**What the exercise asks**
A single figure is required: the number of lines in the data below that hold the word "return".

++++ Input records

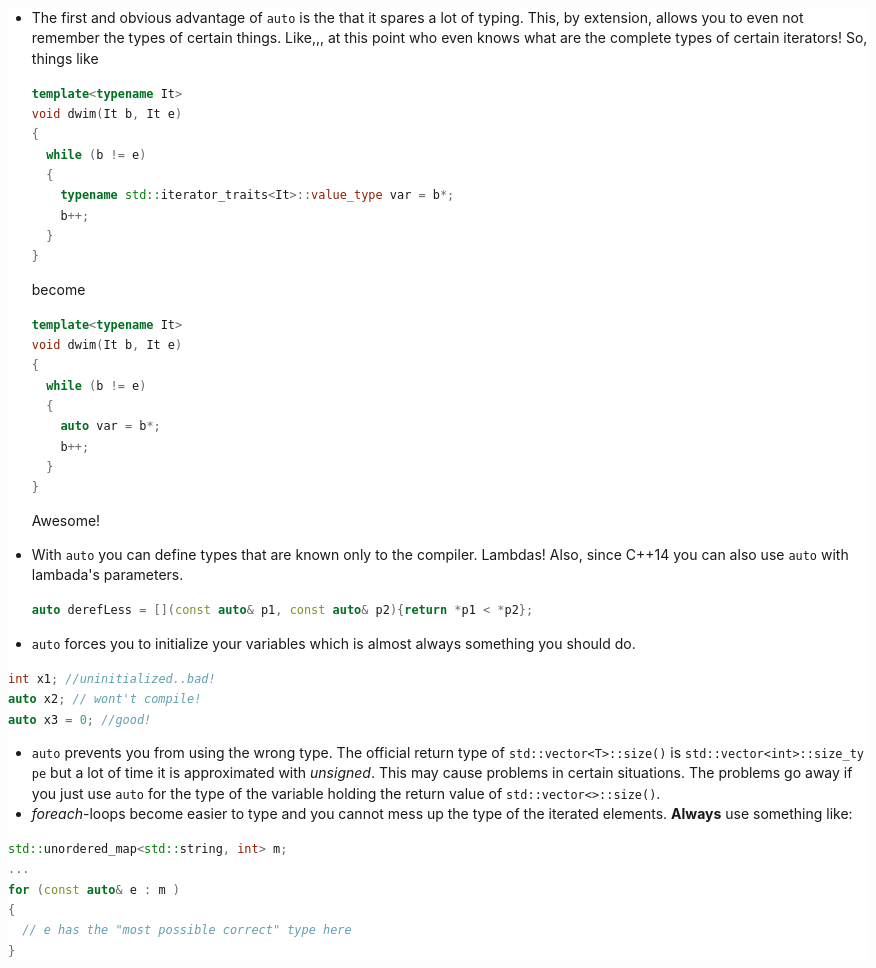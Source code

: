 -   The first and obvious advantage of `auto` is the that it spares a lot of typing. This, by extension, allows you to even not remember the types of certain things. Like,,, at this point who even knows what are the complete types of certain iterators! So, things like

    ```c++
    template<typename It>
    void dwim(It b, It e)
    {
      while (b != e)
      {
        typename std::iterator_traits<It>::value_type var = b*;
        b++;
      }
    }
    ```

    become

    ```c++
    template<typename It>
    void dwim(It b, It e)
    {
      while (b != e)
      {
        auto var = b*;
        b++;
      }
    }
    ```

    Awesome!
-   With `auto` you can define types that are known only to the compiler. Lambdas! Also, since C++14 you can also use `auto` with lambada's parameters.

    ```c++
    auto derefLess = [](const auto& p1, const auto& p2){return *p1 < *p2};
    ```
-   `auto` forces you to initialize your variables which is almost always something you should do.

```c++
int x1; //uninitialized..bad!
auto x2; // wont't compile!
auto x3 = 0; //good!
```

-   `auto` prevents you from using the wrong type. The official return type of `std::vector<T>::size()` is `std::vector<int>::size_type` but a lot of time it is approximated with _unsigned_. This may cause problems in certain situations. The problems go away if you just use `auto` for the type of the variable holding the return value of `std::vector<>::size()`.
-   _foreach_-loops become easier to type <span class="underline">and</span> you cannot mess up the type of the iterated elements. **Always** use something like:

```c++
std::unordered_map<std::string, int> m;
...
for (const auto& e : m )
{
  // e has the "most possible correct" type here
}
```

++++++++

**Exercise output**
2